Bon, ça y est, la « religion laïque » canadienne que constitue dorénavant le multiculturalisme se répand dans tous les secteurs d’activité de ce très grand pays. Sa dernière progéniture est sans contredit le multiculturalisme énergétique. Le débat qui a présentement cours et qui met en choc frontal l’Alberta et le Québec sur le duo malsain que constituent le pétrole albertain et la péréquation en est un bel exemple.


Mais que signifie donc cette nouvelle appellation que j’identifie comme le « multiculturalisme énergétique »? C’est que dans un pays aussi grand et immense que le Canada, il se crée nécessairement des poches économico-sociales fortement teintées par la géographie et le contexte social qui en découle. Les citoyens de ce pays ne vivent pas tous la même réalité et se créent pour eux-mêmes une culture énergétique régionale qui leur est propre.


Des disparités régionales en fond de scène


Sur la côte du Pacifique en Colombie-Britannique, on vit au rythme des échanges avec l’Asie, de la proximité avec Seattle, des riches investisseurs asiatiques, des paysages naturels époustouflants et d’une nature généreuse et riche. Comme le pétrole est une activité industrielle lourde et polluante et les risques de catastrophes environnementales importants, on aime mieux ne pas toucher à tout ce qui sent le pétrole, les autochtones au premier chef. L’Alberta touristique de Banff et des Rocheuses fait piètre figure dans cette province de fourmis travailleuses qui roulent en pickups, percent et creusent le sol pour en retirer du pétrole. Une partie de l’âme de l’Alberta réside dans des travailleurs issus de l’immigration ou de d’autres provinces, temporairement ou en permanence, dans une quête de revenu et de niveau de vie. Une Ontario traditionnellement riche de sa grande disponibilité de main d’oeuvre, de ses usines et de ses centres de distribution de biens et denrées doit maintenant faire face au choc de la robotisation des processus de fabrication et de la concurrence déloyale de la Chine. Elle a vu comme bien d’autres provinces ses travailleurs et une partie de ses forces vives se déplacer vers l’Ouest, en même temps que son poids politique dans la fédération canadienne. Dans les provinces maritimes, qui en arrachent depuis toujours à cause de la nature fortement saisonnière de leur activité économique, il est devenu normal de voir un ménage par ci, par là dans lequel l’un des conjoints, habituellement l’homme, quitte une partie de l’année pour travailler dans l’Ouest. Au Québec finalement, à cause principalement d’un l’interventionnisme de l’État sans commune mesure avec ce qui se fait dans le reste du Canada, on dirait que l’argent n’a pas la même valeur. On peut vivre avec moins, donc les salaires sont traditionnellement bas, beaucoup plus bas qu’en Alberta par exemple, ce qui crée une apparence de pauvreté qui colle à la peau des Québécois et en justifie plusieurs ailleurs au Canada de les qualifier soit de « losers », soit de bénéficiaires de l’aide sociale péréquationnelle.

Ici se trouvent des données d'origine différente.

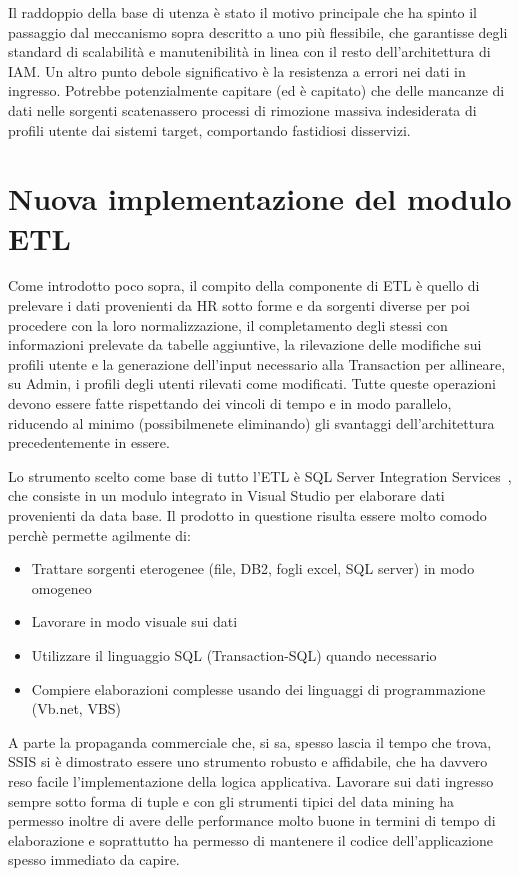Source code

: Il raddoppio della base di utenza è stato il motivo principale che ha spinto il
passaggio dal meccanismo sopra descritto a uno più flessibile, che garantisse
degli standard di scalabilità e manutenibilità in linea con il resto
dell'architettura di IAM. 
Un altro punto debole significativo è la resistenza a errori nei dati in
ingresso. Potrebbe potenzialmente capitare (ed è capitato) che delle mancanze di
dati nelle sorgenti scatenassero processi di rimozione massiva indesiderata di
profili utente dai sistemi target, comportando fastidiosi disservizi.

\section{Nuova implementazione del modulo ETL}

Come introdotto poco sopra, il compito della componente di ETL è quello di
prelevare i dati provenienti da HR sotto forme e da sorgenti diverse per poi
procedere con la loro normalizzazione, il completamento degli stessi con
informazioni prelevate da tabelle aggiuntive, la rilevazione delle modifiche
sui profili utente e la generazione dell’input necessario alla Transaction per
allineare, su Admin, i profili degli utenti rilevati come modificati.   
Tutte queste operazioni devono essere fatte rispettando dei vincoli di tempo e
in modo parallelo, riducendo al minimo (possibilmenete eliminando) gli svantaggi
dell'architettura precedentemente in essere.

Lo strumento scelto come base di tutto l'ETL è SQL Server Integration
Services~\cite{SSIS}, che consiste in un modulo integrato in Visual Studio per
elaborare dati provenienti da data base.
Il prodotto in questione risulta essere molto comodo perchè permette agilmente
di:

\begin{itemize}
\item Trattare sorgenti eterogenee (file, DB2, fogli excel, SQL server) in modo
omogeneo
\item Lavorare in modo visuale sui dati 
\item Utilizzare il linguaggio SQL (Transaction-SQL) quando necessario
\item Compiere elaborazioni complesse usando dei linguaggi di programmazione
(Vb.net, VBS)
\end{itemize}

A parte la propaganda commerciale che, si sa, spesso lascia il tempo che trova,
SSIS si è dimostrato essere uno strumento robusto e affidabile, che ha davvero
reso facile l'implementazione della logica applicativa.
Lavorare sui dati ingresso sempre sotto forma di tuple e con gli strumenti
tipici del data mining ha permesso inoltre di avere delle performance molto
buone in termini di tempo di elaborazione e soprattutto ha permesso di mantenere
il codice dell'applicazione spesso immediato da capire.

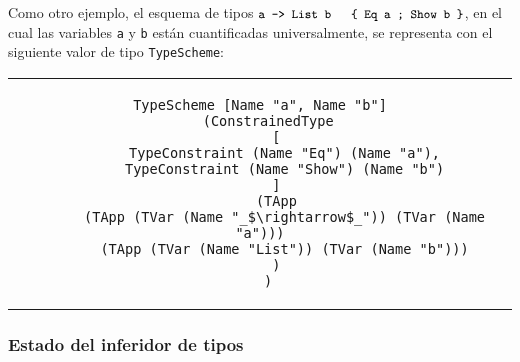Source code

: Como otro ejemplo, el esquema de tipos 
${\small \texttt{a -> List b \ \ \{ Eq a ; Show b \}}}$,
en el cual las variables \verb|a| y \verb|b| están cuantificadas
universalmente,
se representa con el siguiente valor de tipo \verb|TypeScheme|:
\begin{center}
\begin{tabular}{c}
\begin{lstlisting}[mathescape=true]
TypeScheme [Name "a", Name "b"]
  (ConstrainedType
    [
      TypeConstraint (Name "Eq") (Name "a"),
      TypeConstraint (Name "Show") (Name "b")
    ]
    (TApp
      (TApp (TVar (Name "_$\rightarrow$_")) (TVar (Name "a")))
      (TApp (TVar (Name "List")) (TVar (Name "b")))
    )
  )
\end{lstlisting}
\end{tabular}
\end{center}

\subsubsection{Estado del inferidor de tipos}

Les multiples paradoxes énergétiques du Canada


Le survol de ces différences ne fait que mettre en évidence le grand paradoxe canadien en matière énergétique. À l’international, le Canada aime bien se voir comme un participant honnête et actif dans la lutte contre les changements climatiques. La « culture énergétique » officielle canadienne est de réduire ses émissions de gaz à effets de serre. Sa présence sur l’échiquier mondial comme pays non seulement producteur mais également exportateur de pétrole montre cependant ce côté sombre de la « force » canadienne que le pays a de la difficulté à cacher, ce qui en fait une « culture énergétique officieuse », moins vendeuse mais apparemment économiquement nécessaire. Les entreprises pétrolières installées en Alberta sont des joueurs mondiaux dans un marché global, les réserves canadiennes sont immenses et elles ont tout avantage à augmenter la production et à en exporter les produits. L’Alberta y gagne en revenus de taxation et en royautés sur les ressources naturelles, à condition de pouvoir faire sortir son pétrole de sa province géographiquement enclavée et sans accès à la mer. La « culture énergétique » albertaine est claire: l’écologie passe en second. Viennent ensuite les autres provinces, surtout dans les Maritimes, qui voient leurs forces vives aller travailler en Alberta quand elles sont jeunes et en santé, puis revenir dans leur province d’origine se faire soigner et finir leurs jours quand elles sont malades ou à la retraite: la belle affaire! Leur culture énergétique est mitigée: envoyer ses travailleurs dans l’Ouest y travailler semble une solution viable à court terme parce qu’ils amènent de l’argent dans la province, du moins dans l’immédiat. Pour le reste, si le pétrole permet de mettre du beurre sur les toasts et mettre son monde sur l’assurance-emploi au lieu de l’assistance sociale, l’affaire est ketchup: culture énergétique alimentaire, la planète et le réchauffement climatique, on verra plus tard.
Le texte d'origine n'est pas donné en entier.